Independent financial fraud investigator Harry Markopolos has said the SEC is not only “financially illiterate” but it is also “captive to the industry it regulates.” (Susan Walsh/AP file)

"No one will know until this is actually in place how it works," said Sen. Chris Dodd, D-Conn., of the Senate's slapdash financial reform bill. He ought to know: He co-sponsored the bill along with Rep. Barney Frank, D-Mass. Two weeks after its passage, we've already seen one outrageous result: Thanks to an unnoticed provision of the bill, the Securities and Exchange Commission is now declaring itself exempt from Freedom of Information Act requests, one of the bulwarks of government transparency.

Perhaps no other government agency has seen so many high-profile failures in recent years as the SEC. The regulatory agency failed to anticipate the collapse of insurance behemoth AIG, and it whiffed on the related mortgage securities free-for-all that wrecked the economy, prompting trillions in taxpayer bailouts. Despite warnings about his dealings going back to 1992, it failed to act on numerous tips that Bernie Madoff was running a $65 billion Ponzi scheme. The SEC also missed mountebank Allen Stanford's billion-dollar Ponzi scheme, despite tips going back 12 years.

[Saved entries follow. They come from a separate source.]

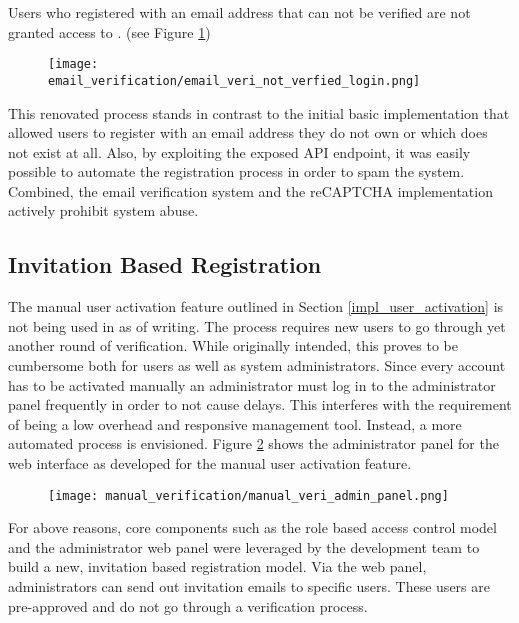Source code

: Users who registered with an email address that can not be verified are not granted access to \lcs. (see Figure \ref{veri:not_verified})

\begin{figure}[h]%
	\centering
	\texttt{[image: email\_verification/email\_veri\_not\_verfied\_login.png]}
	\label{veri:not_verified}
\end{figure}

This renovated process stands in contrast to the initial basic implementation that allowed users to register with an email address they do not own or which does not exist at all. Also, by exploiting the exposed API endpoint, it was easily possible to automate the registration process in order to spam the system. Combined, the email verification system and the reCAPTCHA implementation actively prohibit system abuse.

\subsection{Invitation Based Registration}
\label{eva:invi}

The manual user activation feature outlined in Section \ref{impl_user_activation} is not being used in \lcs as of writing. The process requires new users to go through yet another round of verification. While originally intended, this proves to be cumbersome both for users as well as system administrators. Since every account has to be activated manually an administrator must log in to the administrator panel frequently in order to not cause delays. This interferes with the requirement of \lcs being a low overhead and responsive management tool. Instead, a more automated process is envisioned. Figure \ref{veri:admin_panel} shows the administrator panel for the web interface as developed for the manual user activation feature.

\begin{figure}[h] %
	\centering
	\texttt{[image: manual\_verification/manual\_veri\_admin\_panel.png]}
	\label{veri:admin_panel}
\end{figure}

For above reasons, core components such as the role based access control model and the administrator web panel were leveraged by the development team to build a new, invitation based registration model. Via the web panel, administrators can send out invitation emails to specific users. These users are pre-approved and do not go through a verification process.

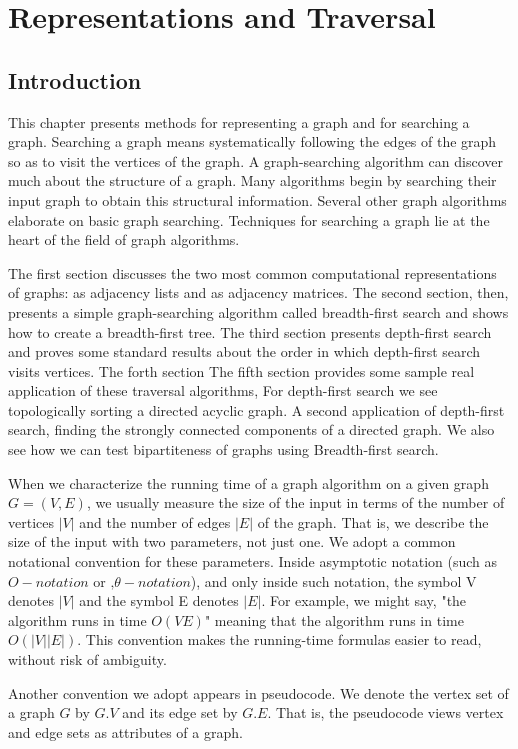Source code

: \documentclass[12pt,a4paper]{book}
\begin{document}
\chapter{Representations and Traversal}
\section{Introduction}
This chapter presents methods for representing a graph and for searching a graph. Searching a graph means systematically following the edges of the graph so as to visit the vertices of the graph. A graph-searching algorithm can discover much about the structure of a graph. Many algorithms begin by searching their input graph to obtain this structural information. Several other graph algorithms elaborate on basic graph searching. Techniques for searching a graph lie at the heart of the field of graph algorithms.\par
The first section discusses the two most common computational representations of graphs: as adjacency lists and as adjacency matrices. The second section, then, presents a simple graph-searching algorithm called breadth-first search and shows how to create a breadth-first tree. The third section presents depth-first search and proves some standard results about the order in which depth-first search visits vertices. The forth section The fifth section provides some sample real application of these traversal algorithms, For depth-first search we see topologically sorting a directed acyclic graph. A second application of depth-first search, finding the strongly connected components of a directed graph. We also see how we can test bipartiteness of graphs using Breadth-first search.\par
When we characterize the running time of a graph algorithm on a given graph $G = (V, E)$, we usually measure the size of the input in terms of the number of vertices $|V|$ and the number of edges $|E|$ of the graph. That is, we describe the size of the input with two parameters, not just one. We adopt a common notational convention for these parameters. Inside asymptotic notation (such as $O-notation$ or ‚$\theta-notation$), and only inside such notation, the symbol V denotes $|V|$ and the symbol E denotes $|E|$. For example, we might say, "the algorithm runs in time $O(VE)$" meaning that the algorithm runs in time $O(|V| |E|)$. This convention makes the running-time formulas easier to read, without risk of ambiguity.\par
Another convention we adopt appears in pseudocode. We denote the vertex set of a graph $G$ by $G.V$ and its edge set by $G.E$. That is, the pseudocode views vertex and edge sets as attributes of a graph.
\end{document}
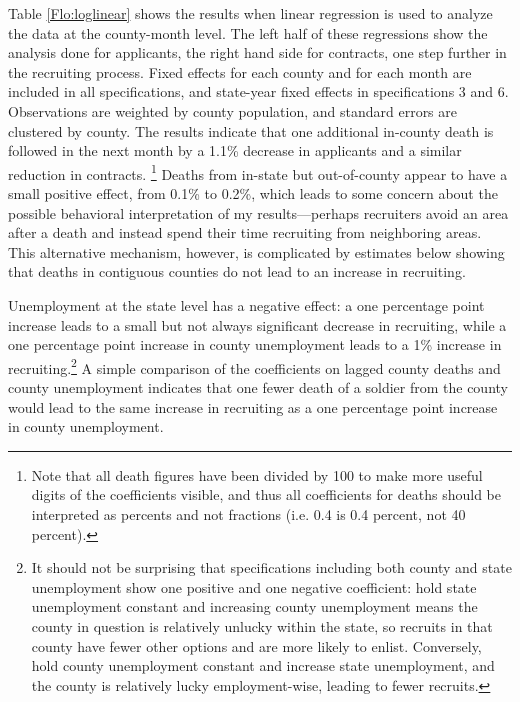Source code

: \documentclass[12pt] {article}
\begin{document}
Table \ref{Flo:loglinear}
shows the results when linear regression is used to analyze the data
at the county-month level. The left half of these regressions show the analysis done for applicants, the right hand side for contracts, one step further in the recruiting
process. %
Fixed effects for each county and for each month are included in all specifications, and state-year fixed effects  in specifications 3 and 6.
Observations are weighted by county population, and standard errors
are clustered by county. The results indicate that one additional
in-county death is followed in the next month by a 1.1\%
decrease in applicants and a similar reduction in contracts.
\footnote{Note that all death figures have been divided by 100 to make more
useful digits of the coefficients visible, and thus all coefficients
for deaths should be interpreted as percents and not fractions (i.e.
0.4 is 0.4 percent, not 40 percent).} Deaths from in-state but out-of-county
appear to have a small positive effect, from 0.1\% to 0.2\%, which leads to some concern about the possible behavioral interpretation of my results---perhaps recruiters avoid an area after a death and instead spend their time recruiting from neighboring areas. This alternative mechanism, however, is complicated by estimates below showing that deaths in contiguous counties do not lead to an increase in recruiting. 

Unemployment at the state level has a negative effect: a one percentage point increase leads to a small but not always significant decrease in recruiting,
while a one percentage point increase in county unemployment leads
to a 1\% increase in recruiting.\footnote{It should not be surprising that specifications including both county and state unemployment show one positive and one negative coefficient: hold state unemployment constant and increasing county unemployment means the county in question is relatively unlucky within the state, so recruits in that county have fewer other options and are more likely to enlist. Conversely, hold county unemployment constant and increase state unemployment, and the county is relatively lucky employment-wise, leading to fewer recruits.}  A simple comparison of the coefficients on lagged county deaths and county unemployment indicates that one fewer death of a soldier from the county would lead to the same increase in recruiting as a one percentage point increase in county unemployment.
\end{document}
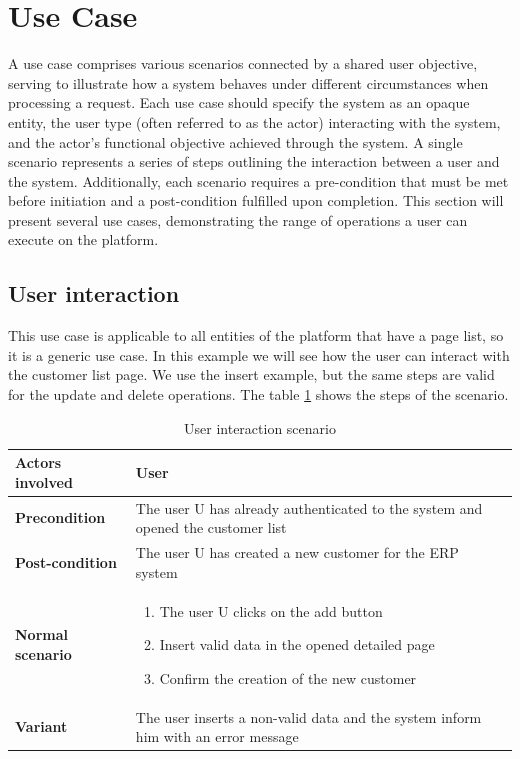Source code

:\section{Use Case}
A use case comprises various scenarios connected by a shared user objective, serving to illustrate
how a system behaves under different circumstances when processing a request. Each use case should
specify the system as an opaque entity, the user type (often referred to as the actor) interacting
with the system, and the actor's functional objective achieved through the system. A single scenario
represents a series of steps outlining the interaction between a user and the system. Additionally,
each scenario requires a pre-condition that must be met before initiation and a post-condition
fulfilled upon completion. This section will present several use cases, demonstrating the range of
operations a user can execute on the platform.

\subsection{User interaction}
This use case is applicable to all entities of the platform that have a page list, so it is a
generic use case. In this example we will see how the user can interact with the customer list page.
We use the insert example, but the same steps are valid for the update and delete operations. The
table \ref{tab:5_user_interaction} shows the steps of the scenario.

\begin{table}
    \centering
    \begin{tabular}{|l|p{10cm}|}
        \hline
        \textbf{Actors involved} & User                                                                              \\
        \hline
        \textbf{Precondition}    & The user U has already authenticated to the system and opened the customer list   \\
        \hline
        \textbf{Post-condition}  & The user U has created a new customer for the ERP system                          \\
        \hline
        \textbf{Normal scenario} &
        \begin{enumerate}
            \item The user U clicks on the add button
            \item Insert valid data in the opened detailed page
            \item Confirm the creation of the new customer
        \end{enumerate}                                                           \\
        \hline
        \textbf{Variant}         & The user inserts a non-valid data and the system inform him with an error message \\
        \hline
    \end{tabular}
    \caption{User interaction scenario}
    \label{tab:5_user_interaction}
\end{table}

Harry Markopolos, one of the prescient Madoff whistleblowers, has since said the SEC was not only "financially illiterate" but also "captive to the industry it regulates and ... afraid of bringing big cases against the largest most powerful firms." It's thanks to FOIA requests that we know the SEC failed to act earlier on Madoff and Stanford.

More recently, the SEC's inspector general started an investigation into the recent securities fraud settlement with Goldman Sachs. Despite what appeared to be an open-and-shut fraud case, the SEC settled for $550 million with Goldman, or a measly .03 percent of the cash assets the firm held in the first quarter of the year. There's also the matter of the timing of the settlement -- it was announced just hours after the passage of the financial reform bill in the Senate, which we now know insulated the SEC from outside probes about its backroom dealings. At least one SEC commissioner who voted against the settlement questioned the political motives of her colleagues in the pages of the Wall Street Journal.

Rep. Darrell Issa, R-Calif., the ranking Republican on the House Oversight and Government Reform Committee, recently told Fox Business there's a "100 percent" chance the law can be overturned. That can't happen soon enough. For now, we don't know what secrets the SEC is holding, but whatever they are, it looks like Congress and the SEC have gone to extraordinary lengths to hide them.